Fusion Functions and Graph Structure Optimization Implemented by the Tool

Fusion Functions

Currently, the following layer fusion types are supported:

  • Conv+BN fusion: Before AMCT quantization, "Conv+BN" fusion is performed on the "Conv+BatchNormalization" composite in the model. After fusion, the BatchNormalization layer is removed.
  • BatchNormalization+Mul: Before AMCT quantization, "BN+Mul" fusion is performed on the "BatchNormalization+Mul" composite in the model. After fusion, the Mul layer is removed.
  • BatchNormalization+Add: Before AMCT quantization, "BN+Add" fusion is performed on the "BatchNormalization+Add" composite in the model. After fusion, the Add layer is removed.

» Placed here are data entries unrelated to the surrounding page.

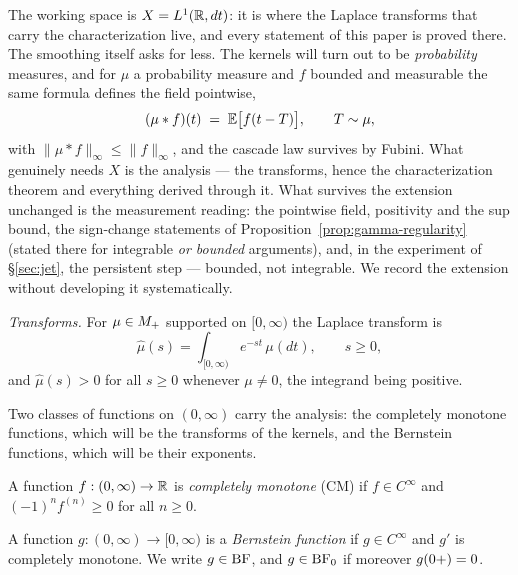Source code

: \begin{remark}\label{rem:signal-model}
The working space is $X = \Lone$: it is where the Laplace transforms that carry the
characterization live, and every statement of this paper is proved there. The smoothing
itself asks for less. The kernels will turn out to be \emph{probability} measures, and for
$\mu$ a probability measure and $f$ bounded and measurable the same formula defines the
field pointwise,
\[
  (\mu * f)(t) \;=\; \Ex\bigl[f(t - T)\bigr], \qquad T \sim \mu,
\]
with $\|\mu * f\|_\infty \le \|f\|_\infty$, and the cascade law survives by Fubini. What
genuinely needs $X$ is the analysis --- the transforms, hence the characterization theorem
and everything derived through it. What survives the extension unchanged is the
measurement reading: the pointwise field, positivity and the sup bound, the sign-change
statements of Proposition~\ref{prop:gamma-regularity} (stated there for integrable
\emph{or bounded} arguments), and, in the experiment of \S\ref{sec:jet}, the persistent
step --- bounded, not integrable. We record the extension without developing it
systematically.
\end{remark}

\emph{Transforms.} For $\mu \in \Mplus$ supported on $[0,\infty)$ the Laplace transform is
\[
  \hat\mu(s) = \int_{[0,\infty)} e^{-st}\,\mu(dt), \qquad s \ge 0 ,
\]
and $\hat\mu(s) > 0$ for all $s \ge 0$ whenever $\mu \ne 0$, the integrand being positive.

Two classes of functions on $(0,\infty)$ carry the analysis: the completely monotone
functions, which will be the transforms of the kernels, and the Bernstein functions, which
will be their exponents.

\begin{definition}\label{def:completely-monotone}
A function $f : (0,\infty) \to \RR$ is \emph{completely monotone} (CM) if $f \in C^\infty$
and $(-1)^n f^{(n)} \ge 0$ for all $n \ge 0$.
\end{definition}

\begin{definition}\label{def:bernstein-function}
A function $g : (0,\infty) \to [0,\infty)$ is a \emph{Bernstein function} if $g \in C^\infty$
and $g'$ is completely monotone. We write $g \in \BF$, and $g \in \BFz$ if moreover
$g(\zp) = 0$.
\end{definition}

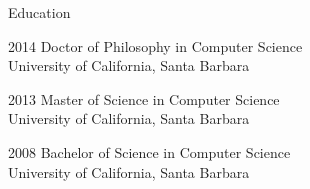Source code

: \begin{vitae}
{\small

\begin{vitaesection}{Education}
  \item [2014] Doctor of Philosophy in Computer Science\\ University of
    California, Santa Barbara
  \item [2013] Master of Science in Computer Science\\ University of
    California, Santa Barbara
  \item [2008] Bachelor of Science in Computer Science\\ University of
    California, Santa Barbara
\end{vitaesection}

}
\end{vitae}
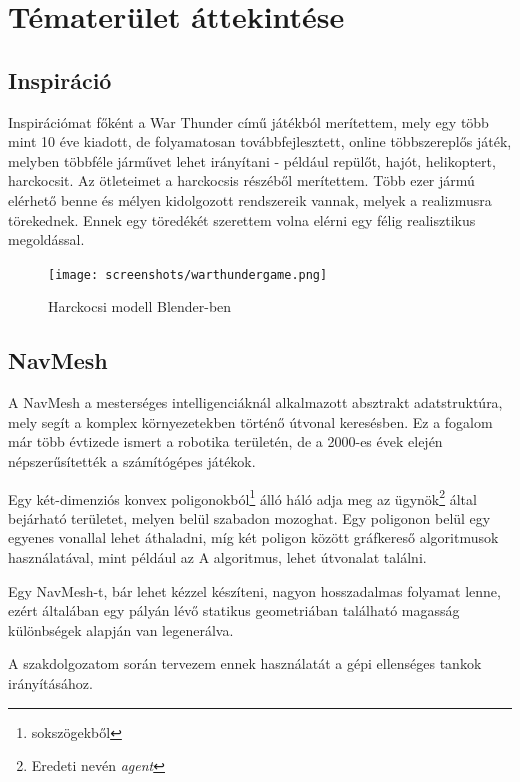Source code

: \documentclass[
]{thesis-ekf}
\theoremstyle{definition}
\theoremstyle{remark}
\begin{document}
\chapter{Tématerület áttekintése}

\section{Inspiráció}

Inspirációmat főként a War Thunder\cite{warthunder} című játékból merítettem, mely egy több mint 10 éve kiadott, de folyamatosan továbbfejlesztett, online többszereplős játék, melyben többféle járművet lehet irányítani - például repülőt, hajót, helikoptert, harckocsit. Az ötleteimet a harckocsis részéből merítettem. Több ezer jármú elérhető benne és mélyen kidolgozott rendszereik vannak, melyek a realizmusra törekednek. Ennek egy töredékét szerettem volna elérni egy félig realisztikus megoldással.


\begin{figure}[H]
    \centering
    \texttt{[image: screenshots/warthundergame.png]}
    \caption{Harckocsi modell Blender-ben}
    \label{fig:warthundergame}
\end{figure}


\section{NavMesh}

A NavMesh\cite{navmesh} a mesterséges intelligenciáknál alkalmazott absztrakt adatstruktúra, mely segít a komplex környezetekben történő útvonal keresésben. Ez a fogalom már több évtizede ismert a robotika területén, de a 2000-es évek elején népszerűsítették a számítógépes játékok.

Egy két-dimenziós konvex poligonokból\footnote{sokszögekből} álló háló adja meg az ügynök\footnote{Eredeti nevén \emph{agent}} által bejárható területet, melyen belül szabadon mozoghat. Egy poligonon belül egy egyenes vonallal lehet áthaladni, míg két poligon között gráfkereső algoritmusok használatával, mint például az A\* algoritmus, lehet útvonalat találni.

Egy NavMesh-t, bár lehet kézzel készíteni, nagyon hosszadalmas folyamat lenne, ezért általában egy pályán lévő statikus geometriában található magasság különbségek alapján van legenerálva.

A szakdolgozatom során tervezem ennek használatát a gépi ellenséges tankok irányításához.
\end{document}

Graph Structure Optimization

If the model to be saved contains the Matmul+Add structure, the Dequant operator is inserted after the Matmul operator. However, if the following conditions are met, the Dequant operator is inserted after the Add operator:

  • If the output of MatMul is only one Add operator, and the other input of the Add operator is a one-dimensional constant, the Dequant operator is inserted after the Add operator to perform bias quantization on the other constant of the Add operator.

  • If MatMul has constants, the length of the other input of the Add operator must be the same as the last dimension of the weight.